PENDLETON - The city of Pendleton received a clean audit report this week but was told it needed tighter fiscal controls in some areas.

Auditors Dickey and Tremper of Pendleton noted in a management letter to the city that it ended last fiscal year with a healthy unreserved fund balance of more than $4 million. The balance was about 49 percent of total general fund expenditures.

Rob Tremper, a partner in the certified public accounting firm, noted a few "opportunities for strengthening internal control, improving operating efficiency and reducing expenses."

Specifically, Tremper expressed concerns with policies and procedures at the city-run airport and cemetery. Both departments need written policies and procedures, the management letter stated.

"The airport fund uses the full accrual method of accounting, however, the record keeping for terminal concessions and residential leases are maintained primarily on a cash basis," the management letter stated.

In cash accounting, income is credited when received and expenses debited when spent. Under the accrual method, income is recorded when a sale occurs or a service is rendered, regardless of when payment is received.

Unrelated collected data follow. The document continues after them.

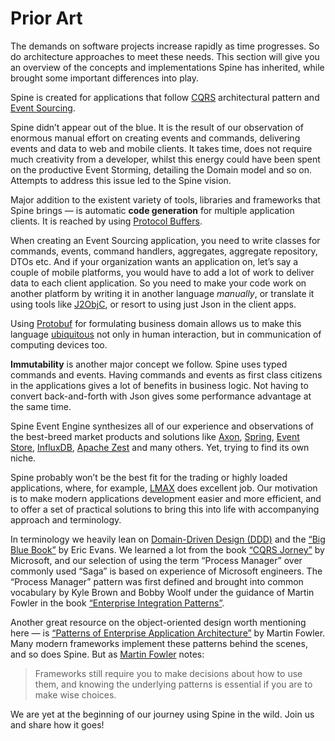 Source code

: # Prior Art

The demands on software projects increase rapidly as time progresses. So do architecture approaches to meet these needs.
This section will give you an overview of the concepts and implementations Spine has inherited, while brought some important differences into play.

Spine is created for applications that follow [CQRS](http://martinfowler.com/bliki/CQRS.html) architectural pattern and [Event Sourcing](http://martinfowler.com/eaaDev/EventSourcing.html).

Spine didn’t appear out of the blue. It is the result of our observation of enormous manual effort on creating events and commands, delivering events and data to web and mobile clients. It takes time, does not require much creativity from a developer, whilst this energy could have been spent on the productive Event Storming, detailing the Domain model and so on. Attempts to address this issue led to the Spine vision.

Major addition to the existent variety of tools, libraries and frameworks that Spine brings — is automatic **code generation** for multiple application clients. It is reached by using [Protocol Buffers](https://developers.google.com/protocol-buffers/docs/overview).

When creating an Event Sourcing application, you need to write classes for commands, events, command handlers, aggregates, aggregate repository, DTOs etc.
And if your organization wants an application on, let’s say a couple of mobile platforms, you would have to add a lot of work to deliver data to each client application.
So you need to make your code work on another platform by writing it in another language *manually*, or translate it using tools like [J2ObjC](http://j2objc.org/), or resort to using just Json in the client apps.

Using [Protobuf](https://developers.google.com/protocol-buffers/docs/overview) for formulating business domain allows us to make this language [ubiquitous](http://martinfowler.com/bliki/UbiquitousLanguage.html) not only in human interaction, but in communication of computing devices too.

**Immutability** is another major concept we follow.
Spine uses typed commands and events. Having commands and events as first class citizens in the applications gives a lot of benefits in business logic. Not having to convert back-and-forth with Json gives some performance advantage at the same time.

 Spine Event Engine synthesizes all of our experience and observations of the best-breed market products and solutions like [Axon](http://www.axonframework.org/), [Spring](https://spring.io/), [Event Store](https://geteventstore.com/), [InfluxDB](https://influxdata.com/), [Apache Zest](https://zest.apache.org/) and many others. Yet, trying to find its own niche.

 Spine probably won’t be the best fit for the trading or highly loaded applications, where, for example, [LMAX](https://www.lmax.com/) does excellent job. Our motivation is to make modern applications development easier and more efficient, and to offer a set of practical solutions to bring this into life with accompanying approach and terminology.

In terminology we heavily lean on [Domain-Driven Design (DDD)](http://www.grpc.io/posts/principles/) and the [“Big Blue Book”](http://www.amazon.com/Domain-Driven-Design-Tackling-Complexity-Software/dp/0321125215) by Eric Evans. We learned a lot from the book [“CQRS Jorney”](https://msdn.microsoft.com/en-us/library/jj554200.aspx) by Microsoft, and our selection of using the term “Process Manager” over commonly used “Saga” is based on experience of Microsoft engineers. The “Process Manager” pattern was first defined and brought into common vocabulary by Kyle Brown and Bobby Woolf under the guidance of Martin Fowler in the book [“Enterprise Integration Patterns”](http://www.enterpriseintegrationpatterns.com/patterns/messaging/ProcessManager.html).

Another great resource on the object-oriented design worth mentioning here — is [“Patterns of Enterprise Application Architecture”](http://www.martinfowler.com/books/eaa.html) by Martin Fowler. Many modern frameworks implement these patterns behind the scenes, and so does Spine. 
But as [Martin Fowler](http://www.martinfowler.com/books/eaa.html) notes:
>Frameworks still require you to make decisions about how to use them, and knowing the underlying patterns is essential if you are to make wise choices.

We are yet at the beginning of our journey using Spine in the wild. Join us and share how it goes!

Expenses are recorded when goods or services are received, even though they may not be paid for until later.

The auditors noted "several past-due accounts" being managed by the airport staff and "the restaurant concessions were almost a full year past due at the time of our audit fieldwork," which was completed in the second half of 2004. They recommended switching all accounting to the accrual method and requiring monthly sales reports from the restaurant.

The City Council dealt with that matter promptly Tuesday, amending the lease with Elvis Lamarr, owner of Elvis's Bar and Grill in the airport terminal. The new agreement requires $600 per month, about the average for the past two years, plus annual gross income reports. The previous agreement required $450 per month plus 5 percent of gross sales.

At the cemetery, the auditors found "several practices, which could allow sales to not be recorded or deposited on a timely basis, or at all." In addition to developing written policies and procedures, they recommended a formal basis for recording and tracking sales, receipts and receivables.

The third "opportunity" the auditors noted was for the finance department to review all loan drawdowns before incurring new debt. During the past year, they said, loan proceeds and costs related to the Keystone expansion project were not fully recorded because the finance director had not seen the documentation and was unaware of the proceeds.